Naturalização As mulheres são acima de tudo mães, são importantes como mães, esquecendo que também têm cérebro.
Estereótipos Generalizamos para ver e querer um certo tipo de mulher. Também ideolizamos Maria .

A mentalidade católica é androcêntrica, produzindo uma forte idealização em relação às mulheres. Maria é a bem-aventurada entre as mulheres, mas é só ela e esta singularidade a separa das outras mulheres. É daí que vem a ideologia das mulheres. Maria torna-se problemática como presença entre as mulheres. Nenhuma mulher poderá ser como ela e, portanto, ela se torna um modelo esmagador.
Maria foi o ponto de referência das homilias e falavam de Maria e do corpo da mulher ligados à ideia de pecado. A virgindade adquire um significado social e seu papel teológico se perde nas moralizações.

Antropologia dualista : divide os dois sexos como pólos opostos, como complementares. Esta antropologia de oposição criou a personagem de Maria que, para muitas mulheres, é demasiado incómoda. A antropologia dualista, ao ler Maria, cria o eterno feminino, um arquétipo que olha para Maria como uma encarnação do ideal da essência do feminino. Aqui o homem sempre vem em primeiro lugar. A mulher é funcional para o homem e as mulheres são servas.

A virgindade pode ser interpretada como a autonomia da mulher. Pode ser interpretado em um sentido moralista. Ajuda o homem saber que o primeiro filho será dele.
Mãe: função biológica. A função de mãe pertence a cada crente, porque todos devemos dar à luz a Deus na nossa vida de fé.

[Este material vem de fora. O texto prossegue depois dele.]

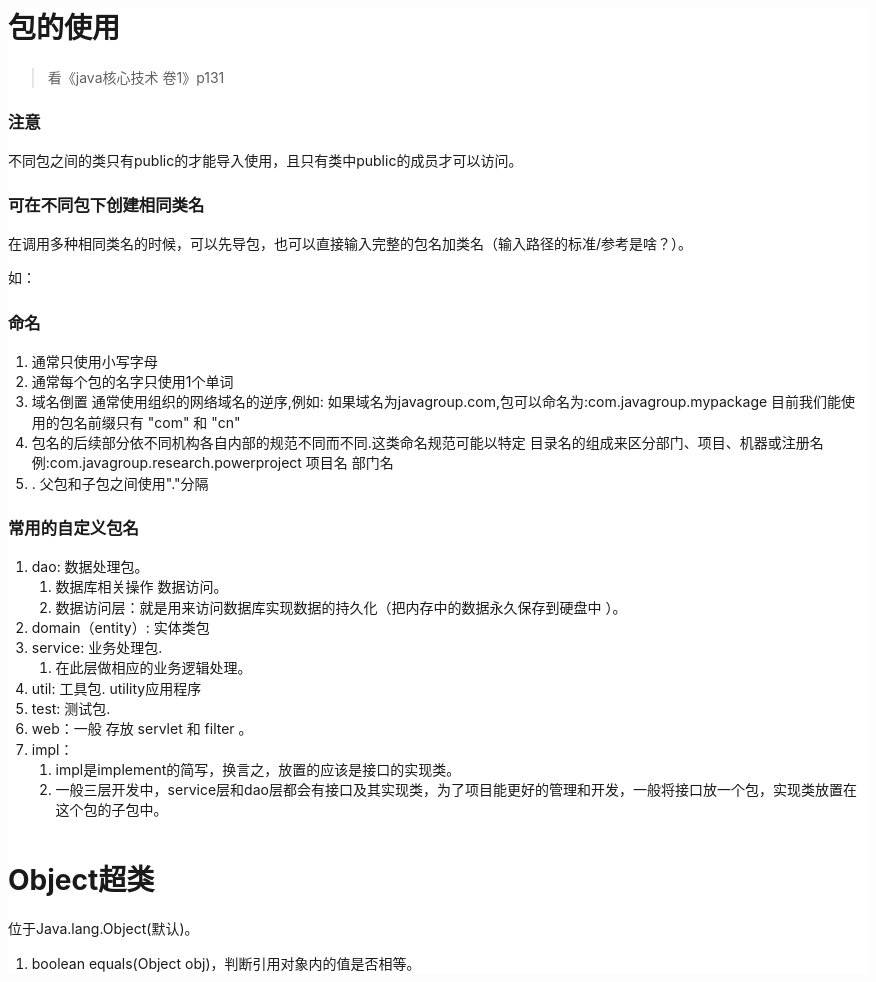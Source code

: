 # 包的使用

>看《java核心技术 卷1》p131

### 注意

不同包之间的类只有public的才能导入使用，且只有类中public的成员才可以访问。

### 可在不同包下创建相同类名

在调用多种相同类名的时候，可以先导包，也可以直接输入完整的包名加类名（输入路径的标准/参考是啥？）。

如：

### 命名

1. 通常只使用小写字母
1. 通常每个包的名字只使用1个单词
1. 域名倒置
    通常使用组织的网络域名的逆序,例如:
    如果域名为javagroup.com,包可以命名为:com.javagroup.mypackage
    目前我们能使用的包名前缀只有 "com" 和 "cn"           
1. 包名的后续部分依不同机构各自内部的规范不同而不同.这类命名规范可能以特定
    目录名的组成来区分部门、项目、机器或注册名
    例:com.javagroup.research.powerproject
               项目名        部门名
1. . 父包和子包之间使用"."分隔          

### 常用的自定义包名

1. dao: 数据处理包。
    1. 数据库相关操作 数据访问。
    2. 数据访问层：就是用来访问数据库实现数据的持久化（把内存中的数据永久保存到硬盘中 ）。
2. domain（entity）: 实体类包
3. service: 业务处理包. 
    1. 在此层做相应的业务逻辑处理。
4. util: 工具包. utility应用程序
5. test: 测试包. 
6. web：一般 存放 servlet 和 filter 。
7. impl：
    1. impl是implement的简写，换言之，放置的应该是接口的实现类。
    2. 一般三层开发中，service层和dao层都会有接口及其实现类，为了项目能更好的管理和开发，一般将接口放一个包，实现类放置在这个包的子包中。





# Object超类

位于Java.lang.Object(默认)。



1. boolean equals(Object obj)，判断引用对象内的值是否相等。
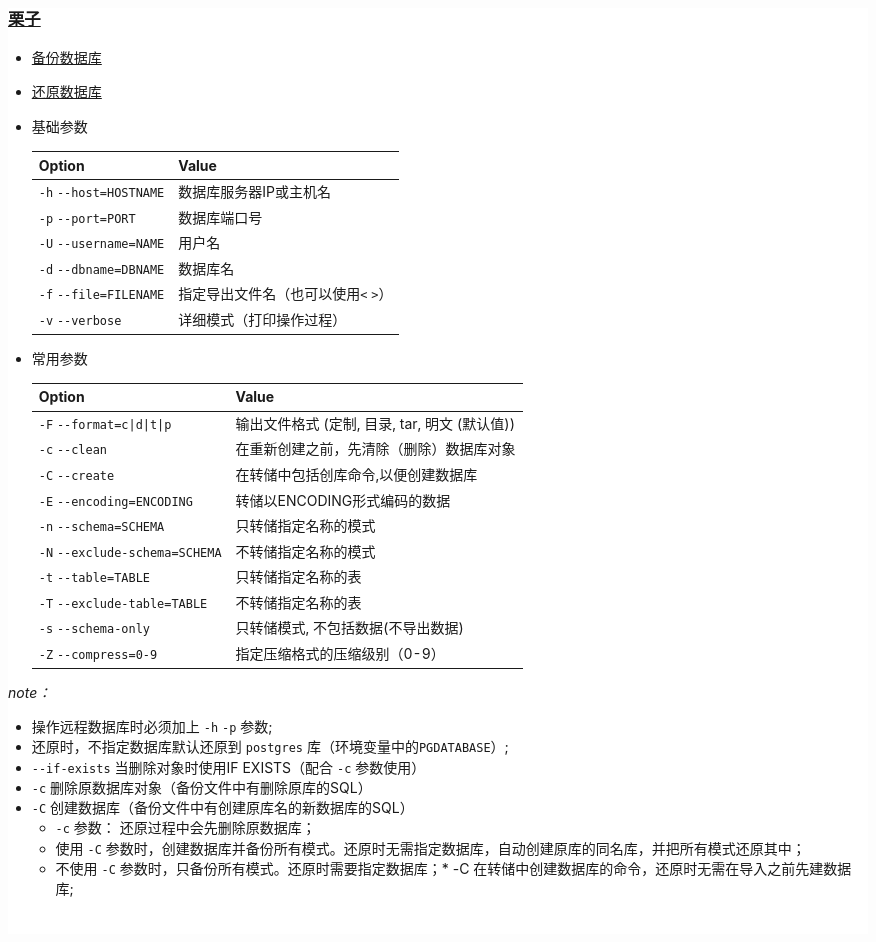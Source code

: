### [栗子](#目录)

* [备份数据库](#备份数据库)
* [还原数据库](#还原数据库)

* 基础参数

  | Option | Value |
  | :--- | :--- |
  | `-h` `--host=HOSTNAME` | 数据库服务器IP或主机名 |
  | `-p` `--port=PORT` | 数据库端口号 |
  | `-U` `--username=NAME` | 用户名 |
  | `-d` `--dbname=DBNAME` | 数据库名 |
  | `-f` `--file=FILENAME` | 指定导出文件名（也可以使用`<` `>`） |
  | `-v` `--verbose` | 详细模式（打印操作过程） |

* 常用参数

  | Option | Value |
  | :--- | :--- |
  | `-F` `--format=c\|d\|t\|p` | 输出文件格式 (定制, 目录, tar, 明文 (默认值)) |
  | `-c` `--clean` | 在重新创建之前，先清除（删除）数据库对象 |
  | `-C` `--create` | 在转储中包括创库命令,以便创建数据库 |
  | `-E` `--encoding=ENCODING` | 转储以ENCODING形式编码的数据 |
  | `-n` `--schema=SCHEMA` | 只转储指定名称的模式 |
  | `-N` `--exclude-schema=SCHEMA` | 不转储指定名称的模式 |
  | `-t` `--table=TABLE` | 只转储指定名称的表 |
  | `-T` `--exclude-table=TABLE` | 不转储指定名称的表 |
  | `-s` `--schema-only` | 只转储模式, 不包括数据(不导出数据) |
  | `-Z` `--compress=0-9` | 指定压缩格式的压缩级别（0-9） |

*note：*

* 操作远程数据库时必须加上 `-h` `-p` 参数;
* 还原时，不指定数据库默认还原到 `postgres` 库（环境变量中的`PGDATABASE`）;
* `--if-exists` 当删除对象时使用IF EXISTS（配合 `-c` 参数使用）
* `-c` 删除原数据库对象（备份文件中有删除原库的SQL）
* `-C` 创建数据库（备份文件中有创建原库名的新数据库的SQL）
  * `-c` 参数： 还原过程中会先删除原数据库；
  * 使用 `-C` 参数时，创建数据库并备份所有模式。还原时无需指定数据库，自动创建原库的同名库，并把所有模式还原其中；
  * 不使用 `-C` 参数时，只备份所有模式。还原时需要指定数据库；* -C 在转储中创建数据库的命令，还原时无需在导入之前先建数据库;

</br>
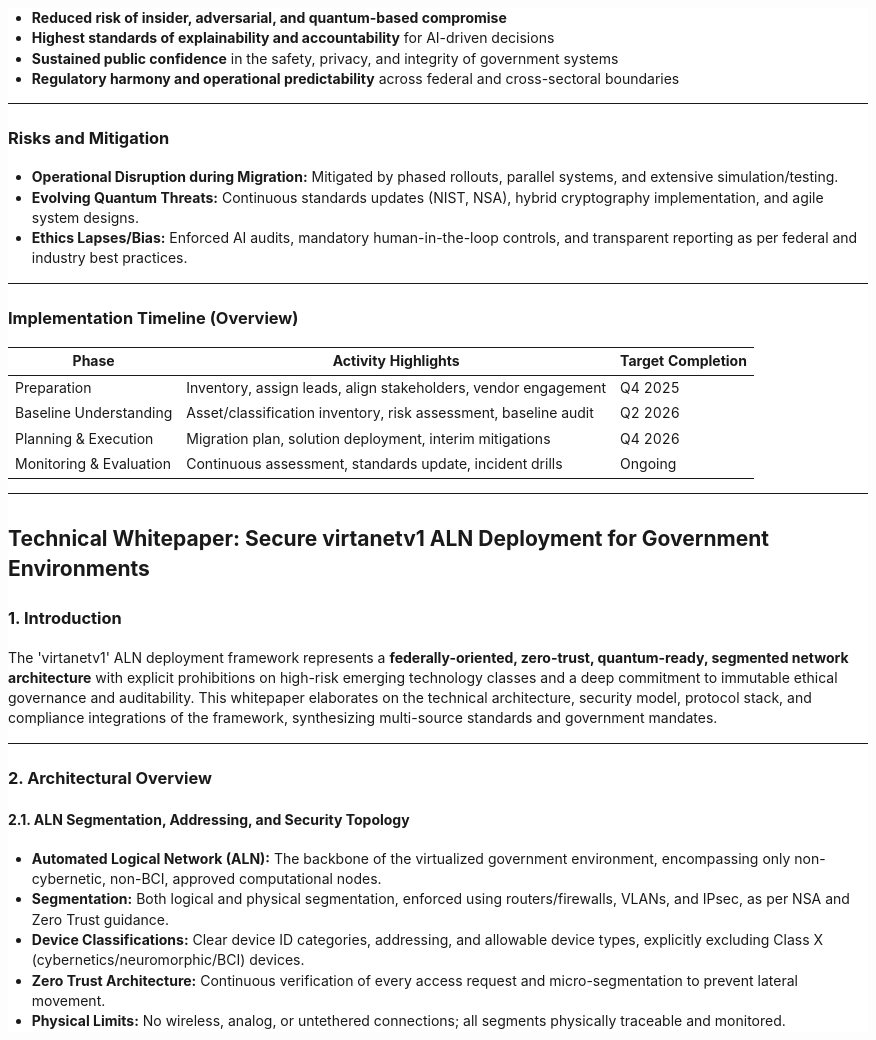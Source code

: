 - **Reduced risk of insider, adversarial, and quantum-based compromise**
- **Highest standards of explainability and accountability** for AI-driven decisions
- **Sustained public confidence** in the safety, privacy, and integrity of government systems
- **Regulatory harmony and operational predictability** across federal and cross-sectoral boundaries

---

### Risks and Mitigation

- **Operational Disruption during Migration:** Mitigated by phased rollouts, parallel systems, and extensive simulation/testing.
- **Evolving Quantum Threats:** Continuous standards updates (NIST, NSA), hybrid cryptography implementation, and agile system designs.
- **Ethics Lapses/Bias:** Enforced AI audits, mandatory human-in-the-loop controls, and transparent reporting as per federal and industry best practices.

---

### Implementation Timeline (Overview)

| Phase                    | Activity Highlights                                           | Target Completion |
|--------------------------|--------------------------------------------------------------|-------------------|
| Preparation              | Inventory, assign leads, align stakeholders, vendor engagement | Q4 2025           |
| Baseline Understanding   | Asset/classification inventory, risk assessment, baseline audit | Q2 2026           |
| Planning & Execution     | Migration plan, solution deployment, interim mitigations      | Q4 2026           |
| Monitoring & Evaluation  | Continuous assessment, standards update, incident drills      | Ongoing           |

---

## Technical Whitepaper: Secure virtanetv1 ALN Deployment for Government Environments

### 1. Introduction

The 'virtanetv1' ALN deployment framework represents a **federally-oriented, zero-trust, quantum-ready, segmented network architecture** with explicit prohibitions on high-risk emerging technology classes and a deep commitment to immutable ethical governance and auditability. This whitepaper elaborates on the technical architecture, security model, protocol stack, and compliance integrations of the framework, synthesizing multi-source standards and government mandates.

---

### 2. Architectural Overview

#### 2.1. ALN Segmentation, Addressing, and Security Topology

- **Automated Logical Network (ALN):** The backbone of the virtualized government environment, encompassing only non-cybernetic, non-BCI, approved computational nodes.
- **Segmentation:** Both logical and physical segmentation, enforced using routers/firewalls, VLANs, and IPsec, as per NSA and Zero Trust guidance.
- **Device Classifications:** Clear device ID categories, addressing, and allowable device types, explicitly excluding Class X (cybernetics/neuromorphic/BCI) devices.
- **Zero Trust Architecture:** Continuous verification of every access request and micro-segmentation to prevent lateral movement.
- **Physical Limits:** No wireless, analog, or untethered connections; all segments physically traceable and monitored.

A teologa italiana Selene Zorzi



Como isso aconteceu?
Nos primeiros séculos já existia a ideia da deusa mãe. Ísis, Deméter, etc. São deusas que possuem aspecto maternal. Os Padres da Igreja comparam Maria a estas figuras. Encontramos a nossa Maria Católica nas montanhas, grutas e muito mais, locais típicos das deusas mediterrânicas. São locais que indicam contato com a força da terra.

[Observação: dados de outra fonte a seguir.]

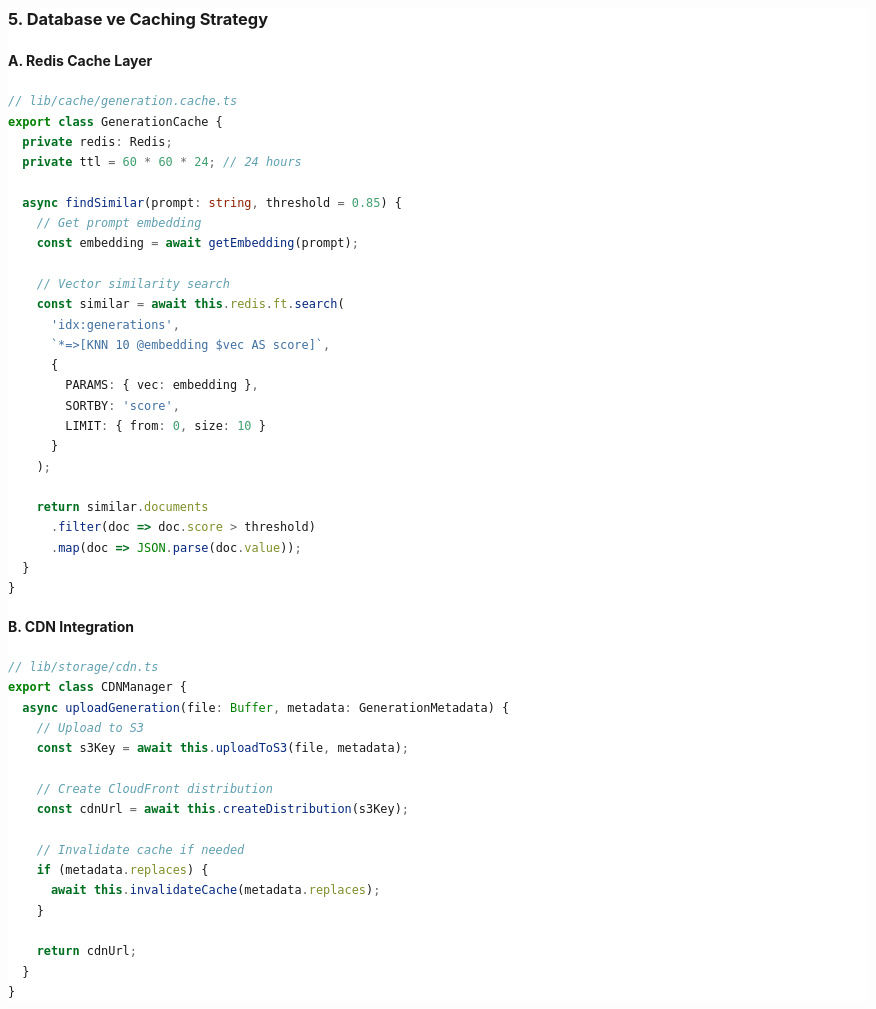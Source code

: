 ### 5. Database ve Caching Strategy

#### A. Redis Cache Layer

```typescript
// lib/cache/generation.cache.ts
export class GenerationCache {
  private redis: Redis;
  private ttl = 60 * 60 * 24; // 24 hours
  
  async findSimilar(prompt: string, threshold = 0.85) {
    // Get prompt embedding
    const embedding = await getEmbedding(prompt);
    
    // Vector similarity search
    const similar = await this.redis.ft.search(
      'idx:generations',
      `*=>[KNN 10 @embedding $vec AS score]`,
      {
        PARAMS: { vec: embedding },
        SORTBY: 'score',
        LIMIT: { from: 0, size: 10 }
      }
    );
    
    return similar.documents
      .filter(doc => doc.score > threshold)
      .map(doc => JSON.parse(doc.value));
  }
}
```

#### B. CDN Integration

```typescript
// lib/storage/cdn.ts
export class CDNManager {
  async uploadGeneration(file: Buffer, metadata: GenerationMetadata) {
    // Upload to S3
    const s3Key = await this.uploadToS3(file, metadata);
    
    // Create CloudFront distribution
    const cdnUrl = await this.createDistribution(s3Key);
    
    // Invalidate cache if needed
    if (metadata.replaces) {
      await this.invalidateCache(metadata.replaces);
    }
    
    return cdnUrl;
  }
}
```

Os Padres da Igreja pegaram títulos de deusas e os atribuíram a Maria. As primeiras Marias são mulheres que amamentam. As primeiras representações verdadeiras de Maria amamentando como divindade são encontradas no Egito, nos mosteiros, que a herdam das deusas egípcias. Os padres adaptaram a figura de Maria à deusa materna, fizeram um trabalho de inculturação. Ao assumir essas características, Maria se diviniza cada vez mais e se torna uma divindade. Na Idade Média, todas as funções cristológicas e pneumatológicas eram atribuídas a Maria. Maria é co-redentora, no mesmo nível do Deus masculino.

Elisabeth Jonson: relação entre a figura de Maria e Jesus e não há distinção entre os dois. De alguma forma, a imagem religiosa de um Deus masculino sente a necessidade de ter feminilidade. Precisamos limpar os nossos copos deste desperdício cultural que confundiu a Maria do Evangelho. A questão é que não temos uma linguagem feminina para dizer Deus. Ninguém pode dizer Deus no feminino, dizer Deusa. Desde Gen 1 acreditamos que as mulheres são criadas à imagem de Deus, existem metáforas femininas para falar de Deus.

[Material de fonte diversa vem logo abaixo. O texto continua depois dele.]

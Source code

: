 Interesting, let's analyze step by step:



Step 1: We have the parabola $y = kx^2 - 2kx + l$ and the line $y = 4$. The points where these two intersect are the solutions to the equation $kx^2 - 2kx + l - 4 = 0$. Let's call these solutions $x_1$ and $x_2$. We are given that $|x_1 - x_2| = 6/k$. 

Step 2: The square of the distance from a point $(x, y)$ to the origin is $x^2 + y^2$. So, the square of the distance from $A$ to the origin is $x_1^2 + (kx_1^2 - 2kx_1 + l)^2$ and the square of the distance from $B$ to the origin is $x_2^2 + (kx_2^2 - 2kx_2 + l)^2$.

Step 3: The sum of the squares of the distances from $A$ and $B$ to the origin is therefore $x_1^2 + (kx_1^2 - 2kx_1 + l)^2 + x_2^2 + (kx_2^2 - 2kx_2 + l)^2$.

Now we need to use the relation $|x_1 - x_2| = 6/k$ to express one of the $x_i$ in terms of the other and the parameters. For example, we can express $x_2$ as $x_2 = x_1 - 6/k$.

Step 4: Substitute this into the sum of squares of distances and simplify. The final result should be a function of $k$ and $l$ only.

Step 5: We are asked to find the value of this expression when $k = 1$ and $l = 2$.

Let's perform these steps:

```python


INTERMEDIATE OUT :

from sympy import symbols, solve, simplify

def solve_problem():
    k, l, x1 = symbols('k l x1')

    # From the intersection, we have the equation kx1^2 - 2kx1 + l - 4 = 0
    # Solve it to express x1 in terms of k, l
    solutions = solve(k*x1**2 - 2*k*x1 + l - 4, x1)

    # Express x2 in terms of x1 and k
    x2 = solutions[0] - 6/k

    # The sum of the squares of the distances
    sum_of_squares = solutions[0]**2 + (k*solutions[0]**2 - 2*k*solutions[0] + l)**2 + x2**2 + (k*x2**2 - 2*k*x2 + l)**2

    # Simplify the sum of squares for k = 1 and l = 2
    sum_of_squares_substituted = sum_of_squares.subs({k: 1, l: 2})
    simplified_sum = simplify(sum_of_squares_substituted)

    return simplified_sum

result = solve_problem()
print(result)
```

No AT a palavra ruah, que indica o Espírito, é uma palavra feminina e tem funções femininas. Crie espaço, faça as pessoas viverem. Shekinah, a tenda de Deus entre nós: é uma metáfora feminina.

Os teólogos têm procurado metáforas nas quais Deus é chamado de mãe. Entranhas de misericórdia, Deus tem um ventre que ama como uma mãe. Isaías 49: A mãe não se esquece do filho.
Fio da sabedoria divina . A Sabedoria do AT é um personagem. O Logos está ao lado de Deus. A sabedoria que quebra estereótipos porque fala nas ruas. Deus aqui tem características femininas.
Existem duas parábolas : drama e fermento. É um mundo que se expressa no feminino. Jesus se inspirou nas ações de sua mãe. Entenda como Jesus de Nazaré viveu uma mulher, com sua mãe.

O estudo das teólogas ajuda a aproximar-nos de Maria.
A divinização de Maria ocorreu lentamente, também devido ao ambiente cultural, ao modelo patriarcal. O único espaço que o cristianismo deixou para as mulheres foi o corpo de Maria.
Se Cristo assumiu a masculinidade, ele não salva as mulheres, mas Cristo assume a humanidade. Maria tornou-se também o esquema social do papel que a mulher deveria desempenhar numa determinada cultura então espiritualizada.
No sim de Maria está o respeito de Deus pelas mulheres, porque Maria também poderia dizer não.